A common death in Adventure Mode (for me, though it's not my primary game, nor do I think I've played it in far too long so excuse me if my recollection of the endgame isn't quite right) is to over-exert to unconsciousness, so you can't respond. Normally the game throttles to the 'player's moves/ticks' so that equally responsive enemies will (try to) hit you once for each attack you (try to) launch on them, as quick or as slow as you enact the attacks. Once you have no reasonable input (not even 'do nothing', but delivery) by being unconscious, you get a slew of attacks on you reported with a "press any key to continue" when there are enough to require paging to the next few. Unless you recover quickly, and get to react again, this generally ends with "You have been struck down." It needs a particularly weak enemy (that nonetheless gave you the problem of unconsciousness) to survive.

Without the combat element, a 'player in stasis' enchantment (or 'non-player with superspeed abilities') could be the same. Adv/Fort mode variations invoked accordingly.

The qjestion is whether the time-locked (or less time-free) entities should experience messages. A whole fort frozen for a hundred years shouldn't see seasons flash by, traders pass by (or through, mystified, if they can do that), or at least it should be summarised (as per H.G. Wells's "everything eventually a blur" mode when sat looking at the years wind quickly into the future).  IMO.


The 'area effect' idea was just one aspect I was theorising. You could potentially tie an effect (fast, slow, or stopped) to a creature, or an artefact, or - in that example -ba zone-of-influence. If you had (say) a 10x10x10 block of stasis (excepting anything particularly/automatically exempt from it) then anything (else!) attempting to enter that zone would inevitably be frozen at the boundary. You could have it/them cross the boundary to then be frozen, but then the next <whatever> to try to follow it would have to pile into the same space (yes, in DF you can have a thousand giants wander in, but only one (the first?) can do so without crawling... liquids must be  capped at 7 individual units (without considering mixing dissimilar ones)... whatever passes into stasis wouldn't even have 'time' to pass back out the way it came, it'd beike fly-paper).  Unless you implement a graded edge-effect (N-tiles in, an asymptotic amount of stasis like the apparent slowing down of objects falling towards a black hole), which gives them a chance to shuffle.

For practical purposes, I'd treat it as a not-so-soft barrier (to anything that isn't immune to the effect) that does not let things pile up just within such a boundary.  Liquids stay just outside, sloshing around at full speed, because any that tries to pour into the timeless zone finds there's nowherewhen to arrive, similarly with anything else that is not purposefully allowed in to get stuck.
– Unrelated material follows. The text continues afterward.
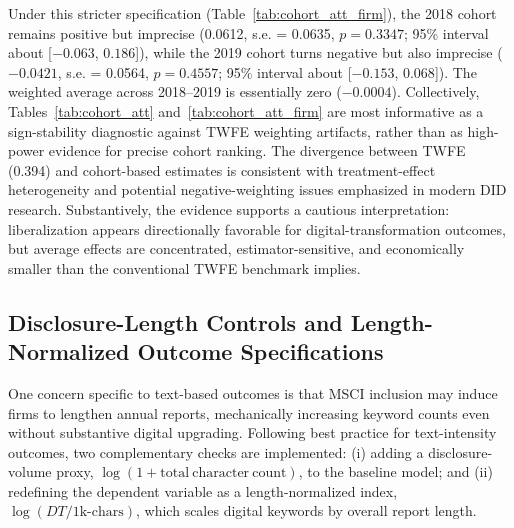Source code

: Under this stricter specification (Table~\ref{tab:cohort_att_firm}), the 2018 cohort remains positive but imprecise (0.0612, s.e. = 0.0635, $p = 0.3347$; 95\% interval about [$-0.063$, $0.186$]), while the 2019 cohort turns negative but also imprecise ($-0.0421$, s.e. = 0.0564, $p = 0.4557$; 95\% interval about [$-0.153$, $0.068$]). The weighted average across 2018--2019 is essentially zero ($-0.0004$). Collectively, Tables~\ref{tab:cohort_att} and~\ref{tab:cohort_att_firm} are most informative as a sign-stability diagnostic against TWFE weighting artifacts, rather than as high-power evidence for precise cohort ranking. The divergence between TWFE (0.394) and cohort-based estimates is consistent with treatment-effect heterogeneity and potential negative-weighting issues emphasized in modern DID research. Substantively, the evidence supports a cautious interpretation: liberalization appears directionally favorable for digital-transformation outcomes, but average effects are concentrated, estimator-sensitive, and economically smaller than the conventional TWFE benchmark implies.

\subsection{Disclosure-Length Controls and Length-Normalized Outcome Specifications}

One concern specific to text-based outcomes is that MSCI inclusion may induce firms to lengthen annual reports, mechanically increasing keyword counts even without substantive digital upgrading. Following best practice for text-intensity outcomes, two complementary checks are implemented: (i) adding a disclosure-volume proxy, $\log(1+\mathrm{total\ character\ count})$, to the baseline model; and (ii) redefining the dependent variable as a length-normalized index, $\log(DT/\mathrm{1k\text{-}chars})$, which scales digital keywords by overall report length.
From the POV of any creature trapped inside, there are no ticks of time in which all the attempts to enter, across the whole of whatever arbitrary length of outside time had occured, must seem to happen all at once in.

For heat, I'm assuming  a similar 'physicality' of barrier, because effects (where not immune, which you are of course free to suggest heat is) can pile up like objects. Get a lump of glacial ice, make it stasisified, then engineer to surround it with magma. Does it melt? Drain the magma. Does it refreeze? Or just do your time-freezing on a river in a higher-latitud3 area with freezing winters and thawing springs, across at least one freeze-thaw cycle in the unaltered time-frame.

Alternatively, freeze (as in 'stasis') a tile of magma. Drain the magma around it (the static magma can't drain). Is it a source of heat? It certainly can't flow out. It might be a bit Hollywood Lava, in that (unless the plot needs it) you have to be practically touching it before you get anything like the temperature-based dangers it should cause. Flood water round it... does any obsidianising/steaming go on? Can that water freeze, in the right weather/seasonal conditions? (Though once you relax the stasis, or it fails, things must Start Happening, to various degrees of !!Fun!!...)

But that's just my interpretation, just to explain what I'm thinking. Not telling you how you should be thinking of it.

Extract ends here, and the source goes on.